___ DATA FOR ANALYSIS ___

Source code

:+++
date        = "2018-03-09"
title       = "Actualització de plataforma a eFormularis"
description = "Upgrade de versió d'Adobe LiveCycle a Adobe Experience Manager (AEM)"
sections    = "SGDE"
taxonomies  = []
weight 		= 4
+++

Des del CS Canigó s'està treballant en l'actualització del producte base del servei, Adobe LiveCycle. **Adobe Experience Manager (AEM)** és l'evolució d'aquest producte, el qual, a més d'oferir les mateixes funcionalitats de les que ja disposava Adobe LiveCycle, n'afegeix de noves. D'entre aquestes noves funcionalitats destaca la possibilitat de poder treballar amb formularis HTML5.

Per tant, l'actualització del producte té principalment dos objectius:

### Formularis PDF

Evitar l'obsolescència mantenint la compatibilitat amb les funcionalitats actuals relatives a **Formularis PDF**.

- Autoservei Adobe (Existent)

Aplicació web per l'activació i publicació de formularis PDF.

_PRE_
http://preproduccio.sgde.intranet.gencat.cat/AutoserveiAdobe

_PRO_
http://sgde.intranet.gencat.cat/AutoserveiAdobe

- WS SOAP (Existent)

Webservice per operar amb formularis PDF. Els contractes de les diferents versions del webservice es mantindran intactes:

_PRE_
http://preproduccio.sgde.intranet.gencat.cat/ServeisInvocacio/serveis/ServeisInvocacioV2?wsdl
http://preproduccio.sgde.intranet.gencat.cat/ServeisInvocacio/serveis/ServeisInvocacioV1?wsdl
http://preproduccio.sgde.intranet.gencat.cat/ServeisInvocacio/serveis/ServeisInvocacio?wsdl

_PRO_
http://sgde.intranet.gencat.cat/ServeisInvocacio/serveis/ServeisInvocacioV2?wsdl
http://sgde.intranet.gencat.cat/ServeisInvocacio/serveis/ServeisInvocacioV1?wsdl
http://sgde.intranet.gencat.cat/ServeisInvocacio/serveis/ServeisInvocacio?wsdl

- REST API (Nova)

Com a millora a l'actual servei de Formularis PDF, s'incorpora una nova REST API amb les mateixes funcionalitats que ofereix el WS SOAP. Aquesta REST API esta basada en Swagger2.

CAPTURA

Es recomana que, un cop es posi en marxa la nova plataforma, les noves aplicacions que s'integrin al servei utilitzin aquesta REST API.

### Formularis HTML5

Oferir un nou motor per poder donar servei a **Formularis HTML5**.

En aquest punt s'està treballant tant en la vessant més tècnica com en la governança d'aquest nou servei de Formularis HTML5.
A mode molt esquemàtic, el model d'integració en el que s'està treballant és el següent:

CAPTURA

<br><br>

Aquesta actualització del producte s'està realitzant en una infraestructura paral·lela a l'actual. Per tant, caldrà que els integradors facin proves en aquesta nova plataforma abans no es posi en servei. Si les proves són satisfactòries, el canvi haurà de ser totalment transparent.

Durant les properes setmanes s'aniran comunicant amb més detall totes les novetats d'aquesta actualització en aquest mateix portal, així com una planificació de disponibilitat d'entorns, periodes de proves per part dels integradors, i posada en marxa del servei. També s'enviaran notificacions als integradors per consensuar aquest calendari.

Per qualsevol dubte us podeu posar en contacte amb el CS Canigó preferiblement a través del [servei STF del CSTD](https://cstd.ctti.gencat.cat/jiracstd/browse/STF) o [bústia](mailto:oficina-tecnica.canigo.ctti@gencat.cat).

___

WHAT THE TASK REQUIRES: Each line of the listing must be output once more, exactly as shown above.

ANSWER SECTION:
Source code

:+++
date        = "2018-03-09"
title       = "Actualització de plataforma a eFormularis"
description = "Upgrade de versió d'Adobe LiveCycle a Adobe Experience Manager (AEM)"
sections    = "SGDE"
taxonomies  = []
weight 		= 4
+++

Des del CS Canigó s'està treballant en l'actualització del producte base del servei, Adobe LiveCycle. **Adobe Experience Manager (AEM)** és l'evolució d'aquest producte, el qual, a més d'oferir les mateixes funcionalitats de les que ja disposava Adobe LiveCycle, n'afegeix de noves. D'entre aquestes noves funcionalitats destaca la possibilitat de poder treballar amb formularis HTML5.

Per tant, l'actualització del producte té principalment dos objectius:

### Formularis PDF

Evitar l'obsolescència mantenint la compatibilitat amb les funcionalitats actuals relatives a **Formularis PDF**.

- Autoservei Adobe (Existent)

Aplicació web per l'activació i publicació de formularis PDF.

_PRE_
http://preproduccio.sgde.intranet.gencat.cat/AutoserveiAdobe

_PRO_
http://sgde.intranet.gencat.cat/AutoserveiAdobe

- WS SOAP (Existent)

Webservice per operar amb formularis PDF. Els contractes de les diferents versions del webservice es mantindran intactes:

_PRE_
http://preproduccio.sgde.intranet.gencat.cat/ServeisInvocacio/serveis/ServeisInvocacioV2?wsdl
http://preproduccio.sgde.intranet.gencat.cat/ServeisInvocacio/serveis/ServeisInvocacioV1?wsdl
http://preproduccio.sgde.intranet.gencat.cat/ServeisInvocacio/serveis/ServeisInvocacio?wsdl

_PRO_
http://sgde.intranet.gencat.cat/ServeisInvocacio/serveis/ServeisInvocacioV2?wsdl
http://sgde.intranet.gencat.cat/ServeisInvocacio/serveis/ServeisInvocacioV1?wsdl
http://sgde.intranet.gencat.cat/ServeisInvocacio/serveis/ServeisInvocacio?wsdl

- REST API (Nova)

Com a millora a l'actual servei de Formularis PDF, s'incorpora una nova REST API amb les mateixes funcionalitats que ofereix el WS SOAP. Aquesta REST API esta basada en Swagger2.

CAPTURA

Es recomana que, un cop es posi en marxa la nova plataforma, les noves aplicacions que s'integrin al servei utilitzin aquesta REST API.

### Formularis HTML5

Oferir un nou motor per poder donar servei a **Formularis HTML5**.

En aquest punt s'està treballant tant en la vessant més tècnica com en la governança d'aquest nou servei de Formularis HTML5.
A mode molt esquemàtic, el model d'integració en el que s'està treballant és el següent:

CAPTURA

<br><br>

Aquesta actualització del producte s'està realitzant en una infraestructura paral·lela a l'actual. Per tant, caldrà que els integradors facin proves en aquesta nova plataforma abans no es posi en servei. Si les proves són satisfactòries, el canvi haurà de ser totalment transparent.

Durant les properes setmanes s'aniran comunicant amb més detall totes les novetats d'aquesta actualització en aquest mateix portal, així com una planificació de disponibilitat d'entorns, periodes de proves per part dels integradors, i posada en marxa del servei. També s'enviaran notificacions als integradors per consensuar aquest calendari.

Per qualsevol dubte us podeu posar en contacte amb el CS Canigó preferiblement a través del [servei STF del CSTD](https://cstd.ctti.gencat.cat/jiracstd/browse/STF) o [bústia](mailto:oficina-tecnica.canigo.ctti@gencat.cat).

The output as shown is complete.